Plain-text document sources
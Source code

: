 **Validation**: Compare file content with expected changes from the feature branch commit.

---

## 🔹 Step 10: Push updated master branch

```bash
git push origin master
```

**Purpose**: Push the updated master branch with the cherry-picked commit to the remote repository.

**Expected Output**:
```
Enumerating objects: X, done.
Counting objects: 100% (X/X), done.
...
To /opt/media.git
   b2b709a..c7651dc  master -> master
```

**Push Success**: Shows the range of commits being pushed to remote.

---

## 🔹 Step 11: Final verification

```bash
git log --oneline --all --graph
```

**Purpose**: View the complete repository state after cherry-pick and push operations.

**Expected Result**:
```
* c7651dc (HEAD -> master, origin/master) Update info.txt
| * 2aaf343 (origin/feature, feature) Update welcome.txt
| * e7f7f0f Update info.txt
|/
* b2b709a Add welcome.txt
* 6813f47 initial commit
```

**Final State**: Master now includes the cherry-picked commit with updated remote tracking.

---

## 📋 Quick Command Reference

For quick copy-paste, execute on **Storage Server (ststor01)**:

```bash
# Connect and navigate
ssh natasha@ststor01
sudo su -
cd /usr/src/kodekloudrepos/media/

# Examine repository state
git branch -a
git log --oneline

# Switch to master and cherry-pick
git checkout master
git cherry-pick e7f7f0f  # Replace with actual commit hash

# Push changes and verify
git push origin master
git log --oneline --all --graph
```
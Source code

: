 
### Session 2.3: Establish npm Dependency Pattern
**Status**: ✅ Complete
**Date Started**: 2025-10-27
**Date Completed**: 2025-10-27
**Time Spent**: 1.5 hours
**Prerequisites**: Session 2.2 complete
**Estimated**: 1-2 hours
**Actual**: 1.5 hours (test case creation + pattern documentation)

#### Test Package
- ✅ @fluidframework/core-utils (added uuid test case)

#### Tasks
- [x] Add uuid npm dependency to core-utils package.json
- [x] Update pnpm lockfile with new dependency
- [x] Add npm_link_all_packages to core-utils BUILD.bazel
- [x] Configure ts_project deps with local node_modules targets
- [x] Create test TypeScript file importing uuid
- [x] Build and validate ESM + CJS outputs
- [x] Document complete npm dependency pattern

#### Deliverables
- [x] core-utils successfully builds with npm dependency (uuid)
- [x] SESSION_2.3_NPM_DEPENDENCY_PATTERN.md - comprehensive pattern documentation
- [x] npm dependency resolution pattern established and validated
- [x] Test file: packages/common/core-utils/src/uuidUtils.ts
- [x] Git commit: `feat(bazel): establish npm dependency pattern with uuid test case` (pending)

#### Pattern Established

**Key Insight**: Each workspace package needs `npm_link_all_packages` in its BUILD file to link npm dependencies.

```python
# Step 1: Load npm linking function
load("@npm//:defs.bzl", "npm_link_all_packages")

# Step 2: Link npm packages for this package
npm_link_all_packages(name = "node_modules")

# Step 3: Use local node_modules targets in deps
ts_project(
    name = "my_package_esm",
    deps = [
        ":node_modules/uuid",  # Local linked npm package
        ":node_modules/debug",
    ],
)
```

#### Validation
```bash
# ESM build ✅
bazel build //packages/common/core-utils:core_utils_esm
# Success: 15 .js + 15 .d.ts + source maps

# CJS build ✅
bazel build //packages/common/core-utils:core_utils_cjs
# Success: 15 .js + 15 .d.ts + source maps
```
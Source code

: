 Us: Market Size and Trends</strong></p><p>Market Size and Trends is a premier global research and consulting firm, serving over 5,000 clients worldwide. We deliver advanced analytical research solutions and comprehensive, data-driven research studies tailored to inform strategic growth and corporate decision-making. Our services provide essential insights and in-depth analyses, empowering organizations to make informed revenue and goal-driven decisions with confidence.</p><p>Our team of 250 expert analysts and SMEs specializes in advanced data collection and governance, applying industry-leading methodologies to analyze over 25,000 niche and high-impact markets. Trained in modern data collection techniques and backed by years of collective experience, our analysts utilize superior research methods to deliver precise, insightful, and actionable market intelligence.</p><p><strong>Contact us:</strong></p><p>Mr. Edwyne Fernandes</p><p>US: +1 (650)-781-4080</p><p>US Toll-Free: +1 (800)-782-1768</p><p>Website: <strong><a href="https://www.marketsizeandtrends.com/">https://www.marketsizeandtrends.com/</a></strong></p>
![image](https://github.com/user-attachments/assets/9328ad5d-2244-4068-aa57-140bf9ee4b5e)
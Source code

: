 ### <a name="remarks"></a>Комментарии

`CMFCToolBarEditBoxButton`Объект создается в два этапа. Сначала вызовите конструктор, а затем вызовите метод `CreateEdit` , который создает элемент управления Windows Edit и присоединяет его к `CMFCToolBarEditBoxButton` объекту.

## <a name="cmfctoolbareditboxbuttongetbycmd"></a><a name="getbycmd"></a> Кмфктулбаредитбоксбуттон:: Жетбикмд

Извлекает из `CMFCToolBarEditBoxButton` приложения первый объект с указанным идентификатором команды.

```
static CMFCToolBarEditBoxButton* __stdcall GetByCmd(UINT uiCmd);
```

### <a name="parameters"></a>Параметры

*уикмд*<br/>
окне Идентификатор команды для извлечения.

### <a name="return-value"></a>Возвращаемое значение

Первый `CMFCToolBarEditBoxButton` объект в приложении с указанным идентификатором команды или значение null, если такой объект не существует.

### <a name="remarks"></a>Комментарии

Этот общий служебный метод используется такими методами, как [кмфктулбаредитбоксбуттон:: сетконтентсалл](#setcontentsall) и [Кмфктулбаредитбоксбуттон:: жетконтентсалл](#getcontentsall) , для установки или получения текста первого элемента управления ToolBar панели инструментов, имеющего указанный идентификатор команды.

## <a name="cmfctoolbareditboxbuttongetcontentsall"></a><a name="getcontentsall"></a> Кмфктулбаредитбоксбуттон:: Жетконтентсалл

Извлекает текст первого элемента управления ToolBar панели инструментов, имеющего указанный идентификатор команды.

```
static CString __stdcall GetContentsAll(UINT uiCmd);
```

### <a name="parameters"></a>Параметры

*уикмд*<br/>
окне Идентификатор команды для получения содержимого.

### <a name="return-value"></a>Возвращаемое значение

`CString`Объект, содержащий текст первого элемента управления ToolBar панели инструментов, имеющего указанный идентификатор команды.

(Exercise objective) Across the entries, each line containing the word "core" is to be counted once; the total alone is to be given.

(Final answer) 7